In academia, meanwhile, clustering approaches tried to impose post-hoc hierarchy on web results. The Scatter/Gather algorithm (Cutting et al., 1992) is an example. It grouped similar documents together and let users navigate the resulting clusters. Each cluster was defined by a set of keywords, and documents were assigned based on their similarity to those keywords. Compared with IZE, which used a single keyword to split results at each stage of a hierarchy, Scatter/Gather and other algorithms in this class used multiple, often hundreds of keywords per cluster. The clusters may have been coherent, but the lists of words defining them were not intuitive to users. Hearst's verdict is blunt: "The disadvantages of [many-word] clusters for user interfaces include their lack of predictability, their conflation of many dimensions simultaneously, the difficulty of labeling the groups, and the counter-intuitiveness of cluster subhierarchies."

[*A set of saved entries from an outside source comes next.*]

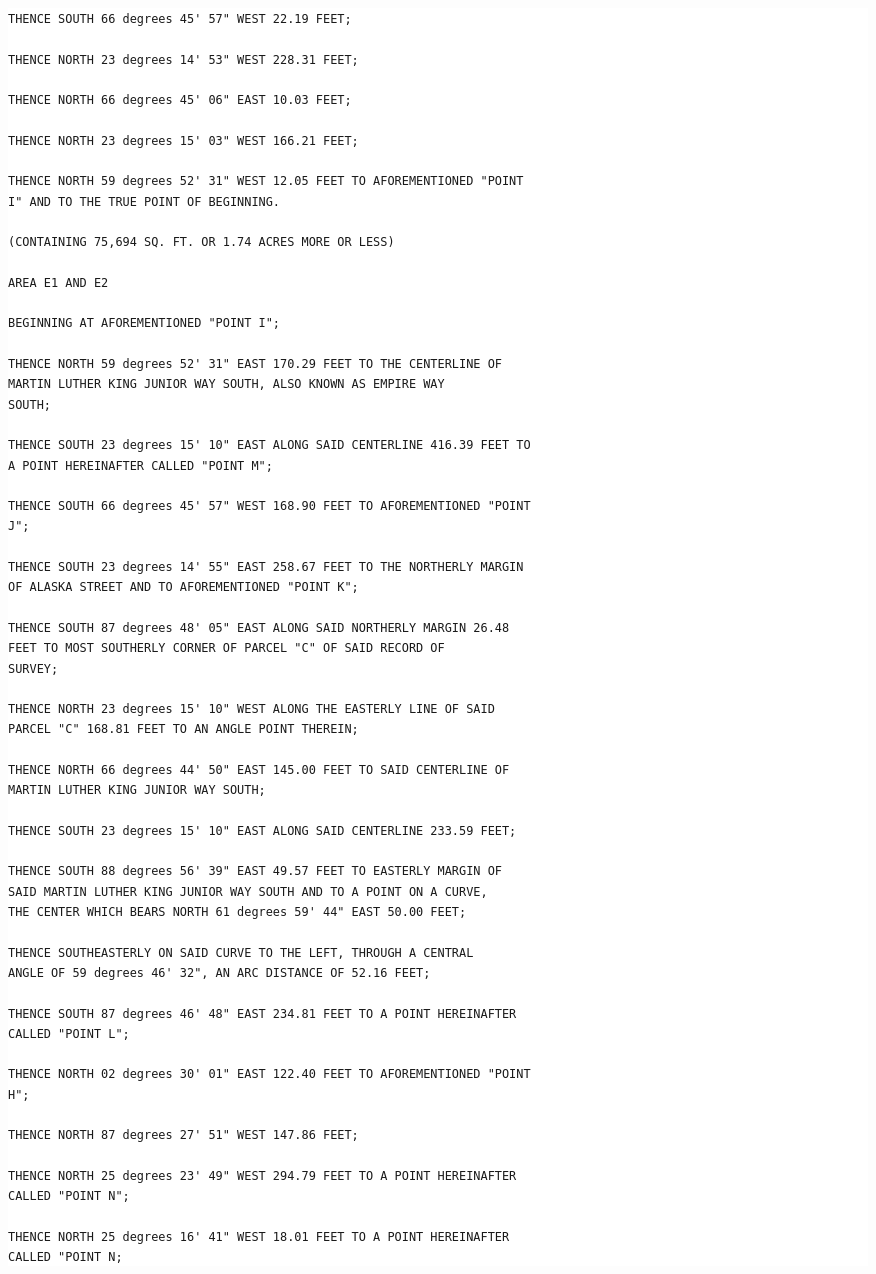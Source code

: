     THENCE SOUTH 66 degrees 45' 57" WEST 22.19 FEET;  
  
    THENCE NORTH 23 degrees 14' 53" WEST 228.31 FEET;  
  
    THENCE NORTH 66 degrees 45' 06" EAST 10.03 FEET;  
  
    THENCE NORTH 23 degrees 15' 03" WEST 166.21 FEET;  
  
    THENCE NORTH 59 degrees 52' 31" WEST 12.05 FEET TO AFOREMENTIONED "POINT  
    I" AND TO THE TRUE POINT OF BEGINNING.  
  
    (CONTAINING 75,694 SQ. FT. OR 1.74 ACRES MORE OR LESS)  
  
    AREA E1 AND E2  
  
    BEGINNING AT AFOREMENTIONED "POINT I";  
  
    THENCE NORTH 59 degrees 52' 31" EAST 170.29 FEET TO THE CENTERLINE OF  
    MARTIN LUTHER KING JUNIOR WAY SOUTH, ALSO KNOWN AS EMPIRE WAY  
    SOUTH;  
  
    THENCE SOUTH 23 degrees 15' 10" EAST ALONG SAID CENTERLINE 416.39 FEET TO  
    A POINT HEREINAFTER CALLED "POINT M";  
  
    THENCE SOUTH 66 degrees 45' 57" WEST 168.90 FEET TO AFOREMENTIONED "POINT  
    J";  
  
    THENCE SOUTH 23 degrees 14' 55" EAST 258.67 FEET TO THE NORTHERLY MARGIN  
    OF ALASKA STREET AND TO AFOREMENTIONED "POINT K";  
  
    THENCE SOUTH 87 degrees 48' 05" EAST ALONG SAID NORTHERLY MARGIN 26.48  
    FEET TO MOST SOUTHERLY CORNER OF PARCEL "C" OF SAID RECORD OF  
    SURVEY;  
  
    THENCE NORTH 23 degrees 15' 10" WEST ALONG THE EASTERLY LINE OF SAID  
    PARCEL "C" 168.81 FEET TO AN ANGLE POINT THEREIN;  
  
    THENCE NORTH 66 degrees 44' 50" EAST 145.00 FEET TO SAID CENTERLINE OF  
    MARTIN LUTHER KING JUNIOR WAY SOUTH;  
  
    THENCE SOUTH 23 degrees 15' 10" EAST ALONG SAID CENTERLINE 233.59 FEET;  
  
    THENCE SOUTH 88 degrees 56' 39" EAST 49.57 FEET TO EASTERLY MARGIN OF  
    SAID MARTIN LUTHER KING JUNIOR WAY SOUTH AND TO A POINT ON A CURVE,  
    THE CENTER WHICH BEARS NORTH 61 degrees 59' 44" EAST 50.00 FEET;  
  
    THENCE SOUTHEASTERLY ON SAID CURVE TO THE LEFT, THROUGH A CENTRAL  
    ANGLE OF 59 degrees 46' 32", AN ARC DISTANCE OF 52.16 FEET;  
  
    THENCE SOUTH 87 degrees 46' 48" EAST 234.81 FEET TO A POINT HEREINAFTER  
    CALLED "POINT L";  
  
    THENCE NORTH 02 degrees 30' 01" EAST 122.40 FEET TO AFOREMENTIONED "POINT  
    H";  
  
    THENCE NORTH 87 degrees 27' 51" WEST 147.86 FEET;  
  
    THENCE NORTH 25 degrees 23' 49" WEST 294.79 FEET TO A POINT HEREINAFTER  
    CALLED "POINT N";  
  
    THENCE NORTH 25 degrees 16' 41" WEST 18.01 FEET TO A POINT HEREINAFTER  
    CALLED "POINT N;  
  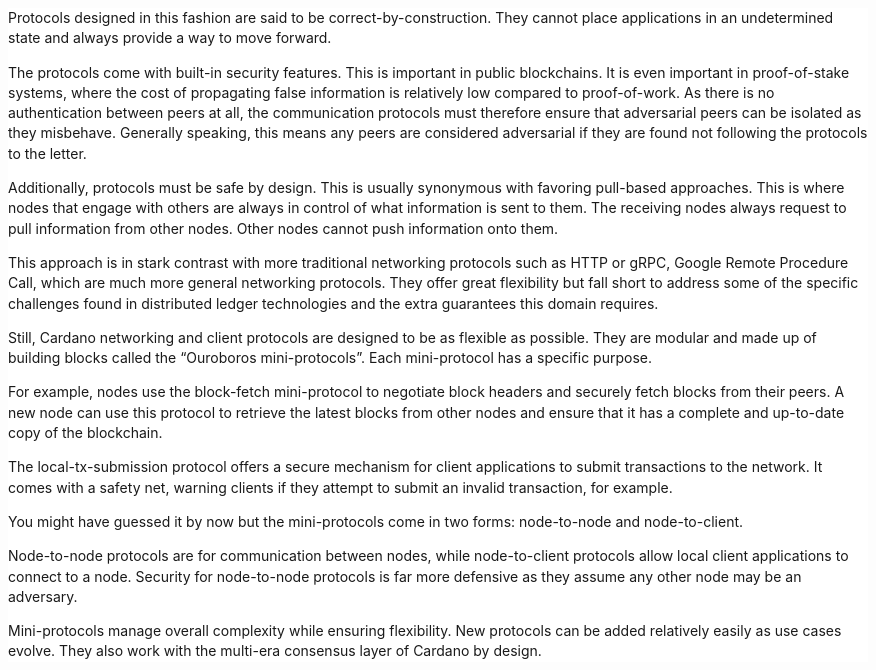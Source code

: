 Protocols designed in this fashion are said to be correct-by-construction. They cannot place applications in an undetermined state and always provide a way to move forward.

The protocols come with built-in security features. This is important in public blockchains. It is even important in proof-of-stake systems, where the cost of propagating false information is relatively low compared to proof-of-work. As there is no authentication between peers at all, the communication protocols must therefore ensure that adversarial peers can be isolated as they misbehave. Generally speaking, this means any peers are considered adversarial if they are found not following the protocols to the letter.

Additionally,  protocols must be safe by design. This is usually synonymous with favoring pull-based approaches. This is where nodes that engage with others are always in control of what information is sent to them. The receiving nodes always request to pull information from other nodes. Other nodes cannot push information onto them.

This approach is in stark contrast with more traditional networking protocols such as HTTP or gRPC, Google Remote Procedure Call, which are much more general networking protocols. They offer great flexibility but fall short to address some of the specific challenges found in distributed ledger technologies and the extra guarantees this domain requires.

Still, Cardano networking and client protocols are designed to be as flexible as possible. They are modular and made up of building blocks called the “Ouroboros mini-protocols”. Each mini-protocol has a specific purpose.

For example, nodes use the block-fetch mini-protocol to negotiate block headers and securely fetch blocks from their peers. A new node can use this protocol to retrieve the latest blocks from other nodes and ensure that it has a complete and up-to-date copy of the blockchain.

The local-tx-submission protocol offers a secure mechanism for client applications to submit transactions to the network. It comes with a safety net, warning clients if they attempt to submit an invalid transaction, for example.

You might have guessed it by now but the mini-protocols come in two forms: node-to-node and node-to-client.

Node-to-node protocols are for communication between nodes, while node-to-client protocols allow local client applications to connect to a node. Security for node-to-node protocols is far more defensive as they assume any other node may be an adversary.

Mini-protocols manage overall complexity while ensuring flexibility. New protocols can be added relatively easily as use cases evolve. They also work with the multi-era consensus layer of Cardano by design.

The approach most similar to IZE from this era was Findex (Kummamuru et al., 2004) — almost certainly an independent re-invention, since IZE was not widely cited by this point. Findex used a hierarchical clustering algorithm to group web search results into a tree, then let users navigate it. Unlike Scatter/Gather, Findex used a single word or phrase to split results at each level — much closer to IZE's design. It used document titles and search snippets to identify frequent keywords, automatically handling stopwords and morphology. User studies showed it was most helpful with broad or ambiguous queries, or in early exploration of unfamiliar document sets.

Findex clustered search results, from Hearst (2009)
Findex clustered search results, from Hearst (2009)

Clusty.com was a commercial attempt at this -- clustering plus incremental refinement, applied to web search results.

As users entered queries — for example, "Walt Disney" — Clusty automatically created categories such as "Walt Disney World," "Collectables," "History," and "Biography". This categorized view allowed users to focus on the subtopic most relevant to them, reducing the need to sift through irrelevant results. (From an article about Clusty on Yippy.com)

You probably haven't used Clusty.com in a while. It eventually became clear that clustering was not a good fit for web search at scale:

It appears that, although hierarchical structures are commonly used and are useful when applied to smaller collections, as a navigation structure, they become unwieldy when applied to very large collections. (Hearst, 2009)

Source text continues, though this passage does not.